*Information provided:*
-*-*-

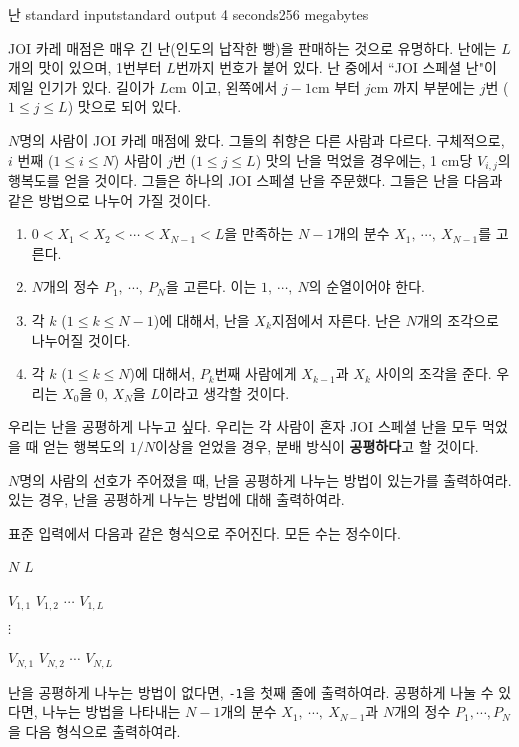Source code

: \begin{problem}{난}
	{standard input}{standard output}
	{4 seconds}{256 megabytes}{}
	
	JOI 카레 매점은 매우 긴 난(인도의 납작한 빵)을 판매하는 것으로 유명하다. 난에는 $L$개의 맛이 있으며, 1번부터 $L$번까지 번호가 붙어 있다. 난 중에서 ``JOI 스페셜 난"이 제일 인기가 있다. 길이가 $L$cm 이고, 왼쪽에서 $j-1$cm 부터 $j$cm 까지 부분에는 $j$번 ($1\le j \le L$) 맛으로 되어 있다.
	
	$N$명의 사람이 JOI 카레 매점에 왔다. 그들의 취향은 다른 사람과 다르다. 구체적으로, $i$ 번째 ($1 \le i \le N$) 사람이 $j$번 ($1 \le j \le L$) 맛의 난을 먹었을 경우에는, 1 cm당 $V_{i, j}$의 행복도를 얻을 것이다.
	그들은 하나의 JOI 스페셜 난을 주문했다. 그들은 난을 다음과 같은 방법으로 나누어 가질 것이다.
	
	\begin{enumerate}
		\item $0 < X_1 < X_2 < \cdots < X_{N-1} < L$을 만족하는 $N-1$개의 분수 $X_1,\ \cdots,\ X_{N-1}$를 고른다.
		\item $N$개의 정수 $P_1,\ \cdots, \ P_N$을 고른다. 이는 $1, \ \cdots, \ N$의 순열이어야 한다.
		\item 각 $k$ ($1 \le k \le N-1$)에 대해서, 난을 $X_k$지점에서 자른다. 난은 $N$개의 조각으로 나누어질 것이다.
		\item 각 $k$ ($1 \le k \le N$)에 대해서, $P_k$번째 사람에게 $X_{k-1}$과 $X_k$ 사이의 조각을 준다. 우리는 $X_0$을 0, $X_N$을 $L$이라고 생각할 것이다.
	\end{enumerate}

	우리는 난을 공평하게 나누고 싶다. 우리는 각 사람이 혼자 JOI 스페셜 난을 모두 먹었을 때 얻는 행복도의 $1/N$이상을 얻었을 경우, 분배 방식이 \textbf{공평하다}고 할 것이다.
	
	$N$명의 사람의 선호가 주어졌을 때, 난을 공평하게 나누는 방법이 있는가를 출력하여라. 있는 경우, 난을 공평하게 나누는 방법에 대해 출력하여라.
	
	\InputFile
	
	표준 입력에서 다음과 같은 형식으로 주어진다. 모든 수는 정수이다.
	
	$N$ $L$
	
	$V_{1,1}$ $V_{1, 2}$ $\cdots$ $V_{1, L}$
	
	$\vdots$
	
	$V_{N,1}$ $V_{N, 2}$ $\cdots$ $V_{N, L}$
	
	\OutputFile
	
	난을 공평하게 나누는 방법이 없다면, \texttt{-1}을 첫째 줄에 출력하여라. 공평하게 나눌 수 있다면, 나누는 방법을 나타내는 $N-1$개의 분수 $X_1,\ \cdots,\ X_{N-1}$과 $N$개의 정수 $P_1, \cdots, P_N$을 다음 형식으로 출력하여라.
	

\end{problem}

-*-*-

*Task to carry out:*
Every line in the records above with "형식으로" in it adds one to the count; give that count and nothing else.

*Solution to this task:*
2